Pass or Fail? Pass, but with a couple of qualifiers. First, Callahan and Garrett could have run the football more often in 2013 and failed in the area of situational running on several occasions. Second, the Cowboys envisioned more of a rotation in the backfield, but aside from the two games Murray missed, it was basically his show. But if he plays in 2014 like he did in 2013, then no one will care. The offensive line improved, and that greatly assisted Murray and the run game. Overall, 2013 was a performance to build on for 2014.
Point 2: Create more turnovers
In 2012: The Cowboys created just 16 takeaways in 2012, tied for the third-fewest in the NFL.
What the Cowboys did to fix this? The Cowboys jettisoned the 3-4 and defensive coordinator Rob Ryan for the 4-3 and former Tampa Bay coordinator Monte Kiffin.
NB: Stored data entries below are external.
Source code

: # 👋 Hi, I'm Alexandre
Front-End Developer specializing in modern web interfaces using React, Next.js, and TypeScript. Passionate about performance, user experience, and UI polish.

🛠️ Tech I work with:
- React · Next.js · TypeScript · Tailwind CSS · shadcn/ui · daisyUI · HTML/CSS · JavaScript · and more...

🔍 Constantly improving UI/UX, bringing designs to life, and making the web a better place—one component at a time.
The Cowboys also lured one of Kiffin’s top lieutenants from his Tampa days, Rod Marinelli, to coach the defensive line.
In 2013: Dallas created 28 turnovers for the season, 12 more than in 2013 and finished the season with a plus-8 turnover ratio.
Pass or Fail: Pass. Those 28 turnovers ranked the Cowboys in the top half of the NFL after spending 2012 in the bottom half of those rankings. It’s the one part of Kiffin’s scheme the Cowboys defense took to from the start. One caveat here is that the Cowboys forced six turnovers against the New York Giants and four more against the Detroit Lions (in a loss, no less). But 2013 represented a step forward in this department.
Point 3: Start games and the season better
In 2012: In 2012 the Dallas Cowboys held the lead 23.4 percent of the time and started 3-5. Of the 12 teams that reached the playoffs last year nine had at least five wins at the season’s mid-point.
What the Cowboys did to fix this: The Cowboys’ hope was that upgrades to the offensive line and defensive line, along with a more involved Tony Romo in offensive decisions, would lead to better starts. Callahan’s role as play-caller also plays a role.
In 2013: At the midpoint of the season the Cowboys had led 60.9 percent of the time. That number probably dipped, but it definitely improved. The Cowboys outscored their opponents by seven, 439-432. The Cowboys finished the final eight games the same way they started the first eight games, with a 4-4 record.
Pass or Fail?: Fail. This Cowboys team may have played from ahead more often in 2013, but their final plus-7 point differential and their matching 4-4 records in the first and second half of the season shows they didn’t make enough progress.
Point 4: Reduce their mistakes, specifically on offense
In 2012: The Cowboys were No. 25 in giveaways with 1.8 per game (29 turnovers overall). The Cowboys were the third most penalized team in the NFL with 7.4 penalties per game. The Cowboys committed 47 pre-snap penalties. The Cowboys had two of the most penalized players in the league, and both were on the offensive line – tackles Doug Free and Tyron Smith. The Cowboys were No. 20 in red zone efficiency.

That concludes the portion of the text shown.